Everyone knows of Heath Robinson's crazy inventions. They have never appealed to me. I don't know why. So it came as something of a shock a few years ago to be introduced to his early work. I was reading Nicolas McDowell's piece about where he takes his inspiration from in designing and producing books in the Bibliography of The Old Stile Press in the Twentieth Century. In this essay Nicolas reproduces, on a large full page, this illustration above which the half-title to Act IV of A Midsummer Night's Dream (Constable, London, 1913) and speaks of how, even as a small child, he was held entranced by its pure black and white. I was equally entranced and began to discover that as a proponent of black and white illustration Heath Robinson was a master, every bit as good as Beardsley or any of the other Nineties illustrators, if not better. The Midsummer Night's Dream illustration in particular I think is a masterpiece of exact balance and simplicity and the creation of drama through shape. I have been able, since then, to look through the signed, limited edition of this title that Constable released at the same time and it is simply a beautiful book with illustrations that almost spill ink off the pages.

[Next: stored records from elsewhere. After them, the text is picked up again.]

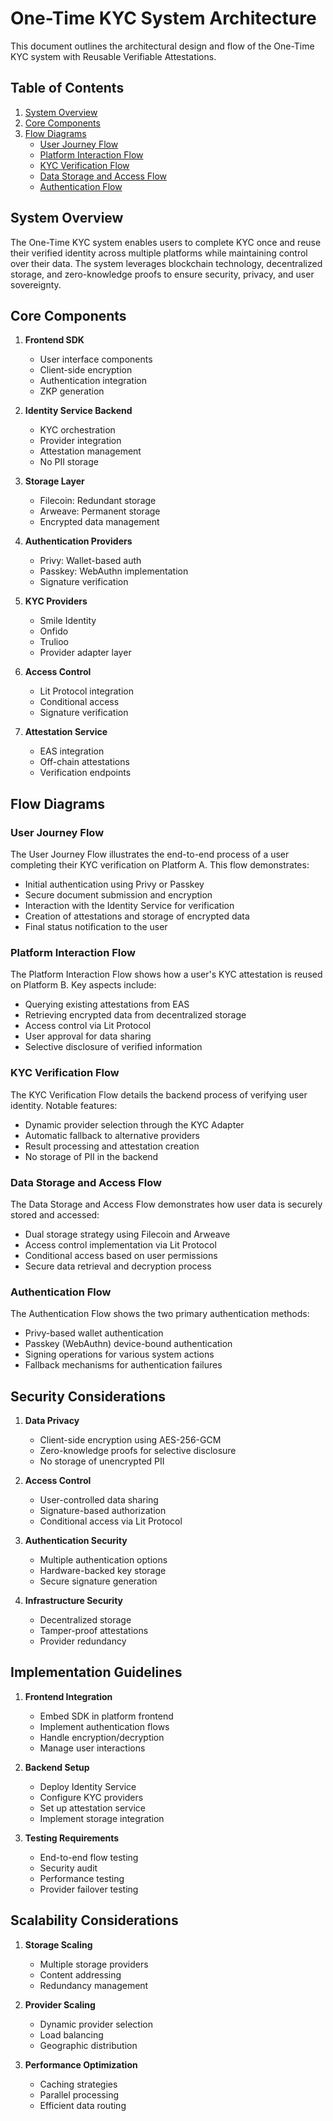 # One-Time KYC System Architecture

This document outlines the architectural design and flow of the One-Time KYC system with Reusable Verifiable Attestations.

## Table of Contents
1. [System Overview](#system-overview)
2. [Core Components](#core-components)
3. [Flow Diagrams](#flow-diagrams)
   - [User Journey Flow](#user-journey-flow)
   - [Platform Interaction Flow](#platform-interaction-flow)
   - [KYC Verification Flow](#kyc-verification-flow)
   - [Data Storage and Access Flow](#data-storage-and-access-flow)
   - [Authentication Flow](#authentication-flow)

## System Overview

The One-Time KYC system enables users to complete KYC once and reuse their verified identity across multiple platforms while maintaining control over their data. The system leverages blockchain technology, decentralized storage, and zero-knowledge proofs to ensure security, privacy, and user sovereignty.

## Core Components

1. **Frontend SDK**
   - User interface components
   - Client-side encryption
   - Authentication integration
   - ZKP generation

2. **Identity Service Backend**
   - KYC orchestration
   - Provider integration
   - Attestation management
   - No PII storage

3. **Storage Layer**
   - Filecoin: Redundant storage
   - Arweave: Permanent storage
   - Encrypted data management

4. **Authentication Providers**
   - Privy: Wallet-based auth
   - Passkey: WebAuthn implementation
   - Signature verification

5. **KYC Providers**
   - Smile Identity
   - Onfido
   - Trulioo
   - Provider adapter layer

6. **Access Control**
   - Lit Protocol integration
   - Conditional access
   - Signature verification

7. **Attestation Service**
   - EAS integration
   - Off-chain attestations
   - Verification endpoints

## Flow Diagrams

### User Journey Flow

The User Journey Flow illustrates the end-to-end process of a user completing their KYC verification on Platform A. This flow demonstrates:
- Initial authentication using Privy or Passkey
- Secure document submission and encryption
- Interaction with the Identity Service for verification
- Creation of attestations and storage of encrypted data
- Final status notification to the user

### Platform Interaction Flow

The Platform Interaction Flow shows how a user's KYC attestation is reused on Platform B. Key aspects include:
- Querying existing attestations from EAS
- Retrieving encrypted data from decentralized storage
- Access control via Lit Protocol
- User approval for data sharing
- Selective disclosure of verified information

### KYC Verification Flow

The KYC Verification Flow details the backend process of verifying user identity. Notable features:
- Dynamic provider selection through the KYC Adapter
- Automatic fallback to alternative providers
- Result processing and attestation creation
- No storage of PII in the backend

### Data Storage and Access Flow

The Data Storage and Access Flow demonstrates how user data is securely stored and accessed:
- Dual storage strategy using Filecoin and Arweave
- Access control implementation via Lit Protocol
- Conditional access based on user permissions
- Secure data retrieval and decryption process

### Authentication Flow

The Authentication Flow shows the two primary authentication methods:
- Privy-based wallet authentication
- Passkey (WebAuthn) device-bound authentication
- Signing operations for various system actions
- Fallback mechanisms for authentication failures

## Security Considerations

1. **Data Privacy**
   - Client-side encryption using AES-256-GCM
   - Zero-knowledge proofs for selective disclosure
   - No storage of unencrypted PII

2. **Access Control**
   - User-controlled data sharing
   - Signature-based authorization
   - Conditional access via Lit Protocol

3. **Authentication Security**
   - Multiple authentication options
   - Hardware-backed key storage
   - Secure signature generation

4. **Infrastructure Security**
   - Decentralized storage
   - Tamper-proof attestations
   - Provider redundancy

## Implementation Guidelines

1. **Frontend Integration**
   - Embed SDK in platform frontend
   - Implement authentication flows
   - Handle encryption/decryption
   - Manage user interactions

2. **Backend Setup**
   - Deploy Identity Service
   - Configure KYC providers
   - Set up attestation service
   - Implement storage integration

3. **Testing Requirements**
   - End-to-end flow testing
   - Security audit
   - Performance testing
   - Provider failover testing

## Scalability Considerations

1. **Storage Scaling**
   - Multiple storage providers
   - Content addressing
   - Redundancy management

2. **Provider Scaling**
   - Dynamic provider selection
   - Load balancing
   - Geographic distribution

3. **Performance Optimization**
   - Caching strategies
   - Parallel processing
   - Efficient data routing 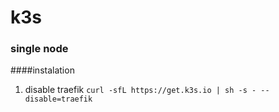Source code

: # k3s
### single node
####instalation
1. disable traefik
   ``curl -sfL https://get.k3s.io | sh -s - --disable=traefik``
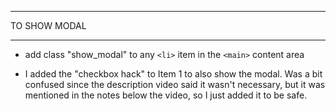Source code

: ______________
TO SHOW MODAL
______________

- add class "show_modal" to any `<li>` item in the `<main>` content area

- I added the "checkbox hack" to Item 1 to also show the modal. Was a
  bit confused since the description video said it wasn't necessary, but it was
  mentioned in the notes below the video, so I just added it to be safe.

I was intrigued therefore recently to review the illustrations Robinson did for Kingsley's The Water Babies, also for Constable and only a year later. Among them I found this image below, strangely redolent of the Act IV title. Personally I think the earlier one remains the better image but it was interesting to find this as a comparison.
I'll be posting some more of the illustrations from The Water Babies in due course.